Love Nest: On the enduring legacy of love letters

Since you’re reading this, I’m going to assume that you, at least to some degree, identify as a romantic. 

Be it watching The Notebook as a guilty pleasure or secretly wishing for someone to serenade you on Main Mall, there’s something in you that just loves the idea of love.

The problem for romantics like us is that we are often labelled cliché. Rightfully so, too — when you’re in love, everything feels like it’s out of a fairytale, every moment is a tableau and every word is poetry. 

But I’ve come to think that maybe the point is the cliché. I mean, who the hell wouldn’t want a love letter written for them? Shakespeare wrote 154 sonnets, so in comparison I’m not asking for a lot. 

I’ve always held a special place for love letters because they tread the very fine line between poetry and prose. As an art form, they’re fascinating and as a gift, they’re precious!

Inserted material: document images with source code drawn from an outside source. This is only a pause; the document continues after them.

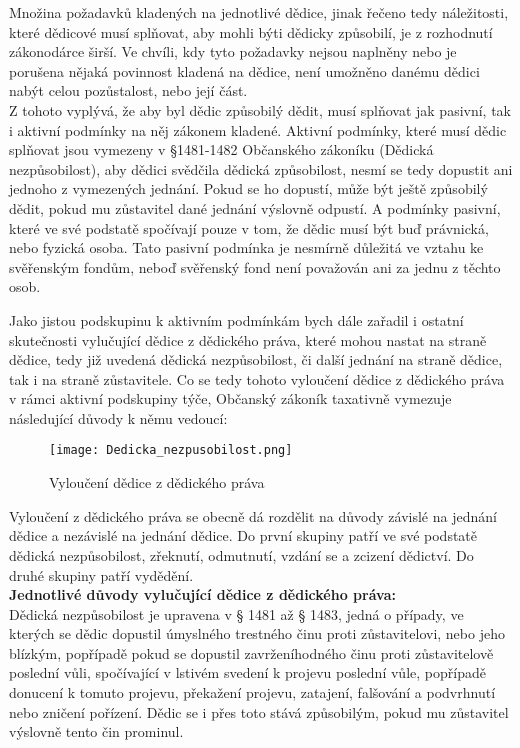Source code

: \documentclass{article}
\begin{document}
Množina požadavků kladených na jednotlivé dědice, jinak řečeno tedy náležitosti, které dědicové musí splňovat, aby mohli býti dědicky způsobilí, je z rozhodnutí zákonodárce širší. Ve chvíli, kdy tyto požadavky nejsou naplněny nebo je porušena nějaká povinnost kladená na dědice, není umožněno danému dědici nabýt celou pozůstalost, nebo její část. \\

Z tohoto vyplývá, že aby byl dědic způsobilý dědit, musí splňovat jak pasivní, tak i aktivní podmínky na něj zákonem kladené. Aktivní podmínky, které musí dědic splňovat jsou vymezeny v §1481-1482 Občanského zákoníku (Dědická nezpůsobilost), aby dědici svědčila dědická způsobilost, nesmí se tedy dopustit ani jednoho z vymezených jednání. Pokud se ho dopustí, může být ještě způsobilý dědit, pokud mu zůstavitel dané jednání výslovně odpustí. A podmínky pasivní, které ve své podstatě spočívají pouze v tom, že dědic musí být buď právnická, nebo fyzická osoba. Tato pasivní podmínka je nesmírně důležitá ve vztahu ke svěřenským fondům, neboď svěřenský fond není považován ani za jednu z těchto osob.

\newpage

Jako jistou podskupinu k aktivním podmínkám bych dále zařadil i ostatní skutečnosti vylučující dědice z dědického práva, které mohou nastat na straně dědice, tedy již uvedená dědická nezpůsobilost, či další jednání na straně dědice, tak i na straně zůstavitele. Co se tedy tohoto vyloučení dědice z dědického práva v rámci aktivní podskupiny týče, Občanský zákoník taxativně vymezuje následující důvody k němu vedoucí:

\begin{figure}[h]
\centering
\texttt{[image: Dedicka\_nezpusobilost.png]}
\caption[Vyloučení dědice z dědického práva]{Vyloučení dědice z dědického práva}
\label{fig:komparace}
\end{figure}

Vyloučení z dědického práva se obecně dá rozdělit na důvody závislé na jednání dědice a nezávislé na jednání dědice. Do první skupiny patří ve své podstatě dědická nezpůsobilost, zřeknutí, odmutnutí, vzdání se a zcizení dědictví. Do druhé skupiny patří vydědění. \\

\noindent\textbf{Jednotlivé důvody vylučující dědice z dědického práva:} \\

Dědická nezpůsobilost je upravena v § 1481 až § 1483, jedná o případy, ve kterých se dědic dopustil úmyslného trestného činu proti zůstavitelovi, nebo jeho blízkým, popřípadě pokud se dopustil zavrženíhodného činu proti zůstavitelově poslední vůli, spočívající v lstivém svedení k projevu poslední vůle, popřípadě donucení k tomuto projevu, překažení projevu, zatajení, falšování a podvrhnutí nebo zničení pořízení. Dědic se i přes toto stává způsobilým, pokud mu zůstavitel výslovně tento čin prominul. \\
\end{document}
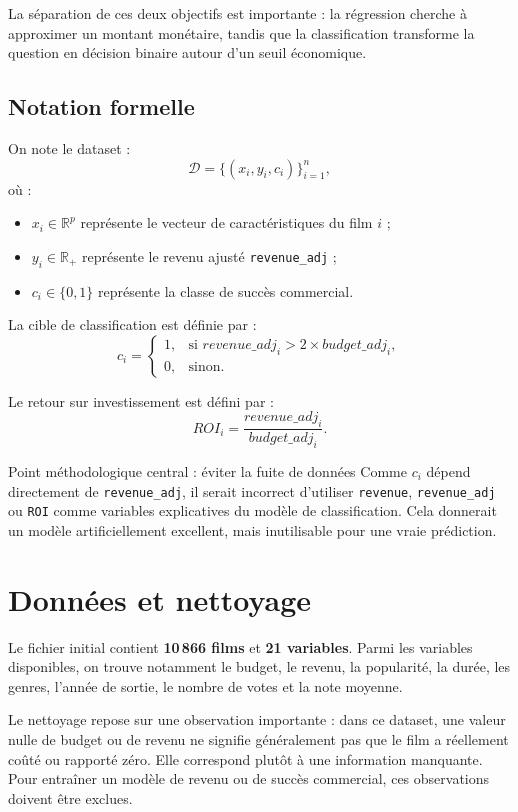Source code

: \documentclass[11pt,a4paper]{article}
\begin{document}
La séparation de ces deux objectifs est importante : la régression cherche à approximer un montant monétaire, tandis que la classification transforme la question en décision binaire autour d'un seuil économique.

\subsection{Notation formelle}

On note le dataset :
\[
\mathcal{D} = \{(x_i, y_i, c_i)\}_{i=1}^{n},
\]
où :
\begin{itemize}
    \item $x_i \in \mathbb{R}^p$ représente le vecteur de caractéristiques du film $i$ ;
    \item $y_i \in \mathbb{R}_+$ représente le revenu ajusté \texttt{revenue\_adj} ;
    \item $c_i \in \{0,1\}$ représente la classe de succès commercial.
\end{itemize}

La cible de classification est définie par :
\[
c_i =
\begin{cases}
1, & \text{si } revenue\_adj_i > 2 \times budget\_adj_i,\\
0, & \text{sinon.}
\end{cases}
\]

Le retour sur investissement est défini par :
\[
ROI_i = \frac{revenue\_adj_i}{budget\_adj_i}.
\]

\begin{warningbox}{Point méthodologique central : éviter la fuite de données}
Comme $c_i$ dépend directement de \texttt{revenue\_adj}, il serait incorrect d'utiliser \texttt{revenue}, \texttt{revenue\_adj} ou \texttt{ROI} comme variables explicatives du modèle de classification. Cela donnerait un modèle artificiellement excellent, mais inutilisable pour une vraie prédiction.
\end{warningbox}

\section{Données et nettoyage}

Le fichier initial contient \textbf{10\,866 films} et \textbf{21 variables}. Parmi les variables disponibles, on trouve notamment le budget, le revenu, la popularité, la durée, les genres, l'année de sortie, le nombre de votes et la note moyenne.

Le nettoyage repose sur une observation importante : dans ce dataset, une valeur nulle de budget ou de revenu ne signifie généralement pas que le film a réellement coûté ou rapporté zéro. Elle correspond plutôt à une information manquante. Pour entraîner un modèle de revenu ou de succès commercial, ces observations doivent être exclues.
\end{document}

Given that they’ve been written since time immemorial, clearly I’m not the first person to think that love letters are as cool as they are. To learn more about this tradition that prints love into pulpy paper, I spoke to English literature professor Dr. Gregory Mackie — one of my favourite profs and famously-known as an Oscar Wilde buff.

Mackie specializes in Victorian and Modernist literature and  curated “A Queer Century, 1869-1969,” an exhibit for the UBC Rare Books and Special Collection in 2019 which included tributes between lovers amongst other artifacts of queer history. It was an event held to celebrate the 50th anniversary of the decriminalization of homosexuality in Canada.

“One of the most interesting objects in the entire exhibition was a letter. [It] was a postcard sent between two women in France in the 19th century,” said Mackie. “When the affection between the two women couldn’t be openly expressed, they resorted to a code. A graduate student at the time decoded it.”

“The interesting thing about love letters as objects is [that] they cross between the public and the private. If it’s a physical letter, then it has to circulate in a semi-public manner — in an envelope through the mail.” 

A postcard sent between two women in France in the 19th century.
A postcard sent between two women in France in the 19th century. Courtesy Gregory Mackie

When I asked him if the persistence of the tradition has changed since our entry into the digital age, he shared how intimacy can be tangled up with tangibility.

“We have hung onto the idea that a handwritten letter has more meaning, or more intimacy than something that’s mediated by a screen,” he said. “You can do other things to a physical letter that you can’t do to an [electronic] one. People used to traditionally put perfume, or press flowers in letters to express certain things.”

Mackie asked me if I knew what “SWAK” means, a term which is apparently a generational test since those of a certain age and younger don’t know what this means. 

To my great dismay, I did, in fact, fail.

“It means ‘sealed with a kiss.’ [It] reflects that a letter is sealed …  a wax seal hundreds of years ago or the sticker-y stuff we have today,” said Mackie. “It is an old term that indicates that the physical body of the sender is imprinted on the object.”

Once again, I must remind you that I’m a romantic, and felt super mushy hearing about this stuff! It also gave me ideas of how to make my own love letters more intimate, since I enjoy writing them too. 

My last question to Mackie was about whether we can put an exact or approximate date to the beginning of writing love letters as a tradition. Hint: we can’t.

“It’s old as human beings have been writing,” he said. “As long as the personal letter as a form has existed, it would’ve been an expression of romantic, sentimental and erotic love.”